Supporting the Client but not the habit.
Take "Rob" for instance. He is often so stoned or exhausted after several days drug binge that it can take twenty minutes to get him ready for a dressing change. We must wake him up, get his pants or shirt off, etc. As incapacitated as he is, he usually resents our helping him with such simple tasks. Nonetheless, he would certainly get angry if we went away and didn't do the care he needs - the next visit would be even more difficult. So we stand there and wait for him in his 8 x 8. For a single caregiver, this situation would make one feel very anxious.
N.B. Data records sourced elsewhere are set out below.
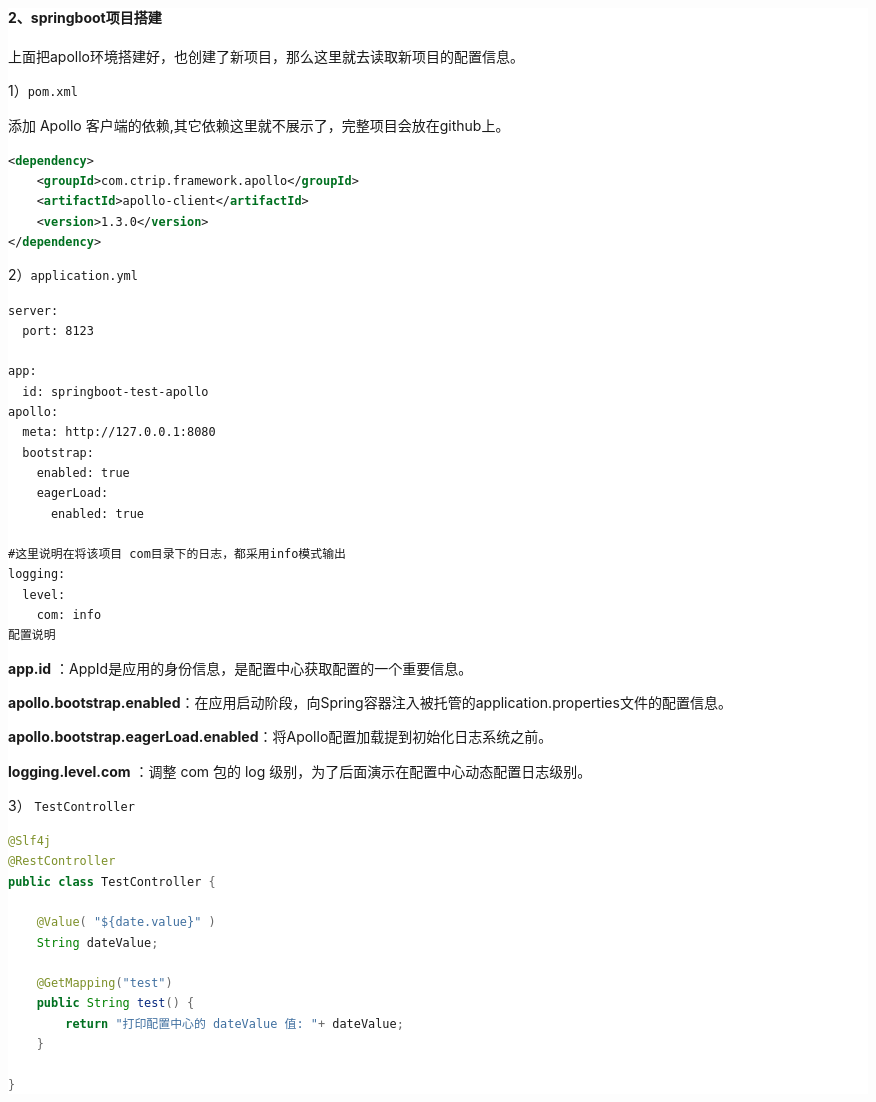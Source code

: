 #### 2、springboot项目搭建

上面把apollo环境搭建好，也创建了新项目，那么这里就去读取新项目的配置信息。

1）`pom.xml`

添加 Apollo 客户端的依赖,其它依赖这里就不展示了，完整项目会放在github上。

```xml
<dependency>
    <groupId>com.ctrip.framework.apollo</groupId>
    <artifactId>apollo-client</artifactId>
    <version>1.3.0</version>
</dependency>
```

2）`application.yml`

```
server:
  port: 8123

app:
  id: springboot-test-apollo
apollo:
  meta: http://127.0.0.1:8080
  bootstrap:
    enabled: true
    eagerLoad:
      enabled: true

#这里说明在将该项目 com目录下的日志，都采用info模式输出
logging:
  level:
    com: info
配置说明
```

**app.id** ：AppId是应用的身份信息，是配置中心获取配置的一个重要信息。

**apollo.bootstrap.enabled**：在应用启动阶段，向Spring容器注入被托管的application.properties文件的配置信息。

**apollo.bootstrap.eagerLoad.enabled**：将Apollo配置加载提到初始化日志系统之前。

**logging.level.com** ：调整 com 包的 log 级别，为了后面演示在配置中心动态配置日志级别。

3） `TestController`

```java
@Slf4j
@RestController
public class TestController {

    @Value( "${date.value}" )
    String dateValue;

    @GetMapping("test")
    public String test() {
        return "打印配置中心的 dateValue 值: "+ dateValue;
    }

}
```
For two, it would be just the task at hand.
If your attitude is "My time is so valuable, I can't be wasting it waiting for you," the justification is "It's ok. She made a choice to shoot up now or go out to hustle money for drugs, so I chose not to come back to give her care." It's the 'War on Drugs' mentality shifted down to the healthcare field.
"Different strokes for different folks." Really? We spoke to a nurse who worked in a suburban area nearby who refused to take referrals on known, actively-using addicts. However, a large population of addicts lived in that general area near the local subway station. The nurse had no information or experience to base decisions on except fear of the unknown. Her lack of experience with drug use - and users - seals their fate. If we had gotten our message out sooner, if she had heard what we are telling you, she might have had a different way to look at this group's needs.